◆ **Dataset entries**:
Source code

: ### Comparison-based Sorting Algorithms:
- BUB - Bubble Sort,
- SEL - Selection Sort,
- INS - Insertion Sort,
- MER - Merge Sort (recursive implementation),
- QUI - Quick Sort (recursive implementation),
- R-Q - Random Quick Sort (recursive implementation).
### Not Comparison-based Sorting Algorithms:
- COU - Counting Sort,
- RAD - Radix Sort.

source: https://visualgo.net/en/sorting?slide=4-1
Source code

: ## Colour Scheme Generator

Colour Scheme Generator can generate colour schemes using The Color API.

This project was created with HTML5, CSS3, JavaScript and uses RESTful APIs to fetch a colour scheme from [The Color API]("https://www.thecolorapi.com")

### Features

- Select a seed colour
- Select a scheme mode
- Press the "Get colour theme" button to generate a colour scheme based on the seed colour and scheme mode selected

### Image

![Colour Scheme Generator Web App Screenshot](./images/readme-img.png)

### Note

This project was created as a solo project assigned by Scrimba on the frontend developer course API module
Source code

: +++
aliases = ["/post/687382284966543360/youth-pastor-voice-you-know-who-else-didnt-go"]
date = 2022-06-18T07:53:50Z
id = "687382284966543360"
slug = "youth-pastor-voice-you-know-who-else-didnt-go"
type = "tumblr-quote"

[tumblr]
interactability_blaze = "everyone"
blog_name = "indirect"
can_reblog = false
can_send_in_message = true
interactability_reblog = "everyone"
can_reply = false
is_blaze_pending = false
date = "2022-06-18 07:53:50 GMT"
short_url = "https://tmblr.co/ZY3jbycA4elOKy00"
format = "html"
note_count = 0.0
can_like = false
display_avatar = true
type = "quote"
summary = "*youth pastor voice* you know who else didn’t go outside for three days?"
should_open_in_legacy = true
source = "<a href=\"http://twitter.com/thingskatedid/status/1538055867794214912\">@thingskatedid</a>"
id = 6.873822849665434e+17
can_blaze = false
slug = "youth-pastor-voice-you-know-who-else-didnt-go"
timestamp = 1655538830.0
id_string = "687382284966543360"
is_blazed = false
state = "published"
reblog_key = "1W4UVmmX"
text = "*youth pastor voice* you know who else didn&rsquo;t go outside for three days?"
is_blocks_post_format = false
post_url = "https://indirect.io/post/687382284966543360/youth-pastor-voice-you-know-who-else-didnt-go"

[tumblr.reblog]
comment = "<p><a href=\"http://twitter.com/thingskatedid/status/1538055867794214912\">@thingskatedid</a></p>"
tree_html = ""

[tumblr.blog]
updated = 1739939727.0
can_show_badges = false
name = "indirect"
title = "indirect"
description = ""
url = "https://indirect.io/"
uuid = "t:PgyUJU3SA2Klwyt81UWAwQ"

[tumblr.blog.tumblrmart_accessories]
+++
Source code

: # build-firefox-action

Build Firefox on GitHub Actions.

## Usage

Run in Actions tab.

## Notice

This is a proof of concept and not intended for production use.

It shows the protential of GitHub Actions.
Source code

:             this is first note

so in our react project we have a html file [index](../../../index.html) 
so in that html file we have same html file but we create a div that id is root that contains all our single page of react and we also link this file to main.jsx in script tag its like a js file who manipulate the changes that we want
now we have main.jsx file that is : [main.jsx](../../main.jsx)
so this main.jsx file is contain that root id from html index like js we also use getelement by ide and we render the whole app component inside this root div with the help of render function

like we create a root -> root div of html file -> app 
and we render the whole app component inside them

◆ **Work to complete**: Write all of the records out again exactly.

◆ **Response below**:
Source code

: ### Comparison-based Sorting Algorithms:
- BUB - Bubble Sort,
- SEL - Selection Sort,
- INS - Insertion Sort,
- MER - Merge Sort (recursive implementation),
- QUI - Quick Sort (recursive implementation),
- R-Q - Random Quick Sort (recursive implementation).
### Not Comparison-based Sorting Algorithms:
- COU - Counting Sort,
- RAD - Radix Sort.

source: https://visualgo.net/en/sorting?slide=4-1
Source code

: ## Colour Scheme Generator

Colour Scheme Generator can generate colour schemes using The Color API.

This project was created with HTML5, CSS3, JavaScript and uses RESTful APIs to fetch a colour scheme from [The Color API]("https://www.thecolorapi.com")

### Features

- Select a seed colour
- Select a scheme mode
- Press the "Get colour theme" button to generate a colour scheme based on the seed colour and scheme mode selected

### Image

![Colour Scheme Generator Web App Screenshot](./images/readme-img.png)

### Note

This project was created as a solo project assigned by Scrimba on the frontend developer course API module
Source code

: +++
aliases = ["/post/687382284966543360/youth-pastor-voice-you-know-who-else-didnt-go"]
date = 2022-06-18T07:53:50Z
id = "687382284966543360"
slug = "youth-pastor-voice-you-know-who-else-didnt-go"
type = "tumblr-quote"

[tumblr]
interactability_blaze = "everyone"
blog_name = "indirect"
can_reblog = false
can_send_in_message = true
interactability_reblog = "everyone"
can_reply = false
is_blaze_pending = false
date = "2022-06-18 07:53:50 GMT"
short_url = "https://tmblr.co/ZY3jbycA4elOKy00"
format = "html"
note_count = 0.0
can_like = false
display_avatar = true
type = "quote"
summary = "*youth pastor voice* you know who else didn’t go outside for three days?"
should_open_in_legacy = true
source = "<a href=\"http://twitter.com/thingskatedid/status/1538055867794214912\">@thingskatedid</a>"
id = 6.873822849665434e+17
can_blaze = false
slug = "youth-pastor-voice-you-know-who-else-didnt-go"
timestamp = 1655538830.0
id_string = "687382284966543360"
is_blazed = false
state = "published"
reblog_key = "1W4UVmmX"
text = "*youth pastor voice* you know who else didn&rsquo;t go outside for three days?"
is_blocks_post_format = false
post_url = "https://indirect.io/post/687382284966543360/youth-pastor-voice-you-know-who-else-didnt-go"

[tumblr.reblog]
comment = "<p><a href=\"http://twitter.com/thingskatedid/status/1538055867794214912\">@thingskatedid</a></p>"
tree_html = ""

[tumblr.blog]
updated = 1739939727.0
can_show_badges = false
name = "indirect"
title = "indirect"
description = ""
url = "https://indirect.io/"
uuid = "t:PgyUJU3SA2Klwyt81UWAwQ"

[tumblr.blog.tumblrmart_accessories]
+++
Source code

: # build-firefox-action

Build Firefox on GitHub Actions.

## Usage

Run in Actions tab.

## Notice

This is a proof of concept and not intended for production use.

It shows the protential of GitHub Actions.
Source code

:             this is first note

so in our react project we have a html file [index](../../../index.html) 
so in that html file we have same html file but we create a div that id is root that contains all our single page of react and we also link this file to main.jsx in script tag its like a js file who manipulate the changes that we want
now we have main.jsx file that is : [main.jsx](../../main.jsx)
so this main.jsx file is contain that root id from html index like js we also use getelement by ide and we render the whole app component inside this root div with the help of render function

like we create a root -> root div of html file -> app 
and we render the whole app component inside them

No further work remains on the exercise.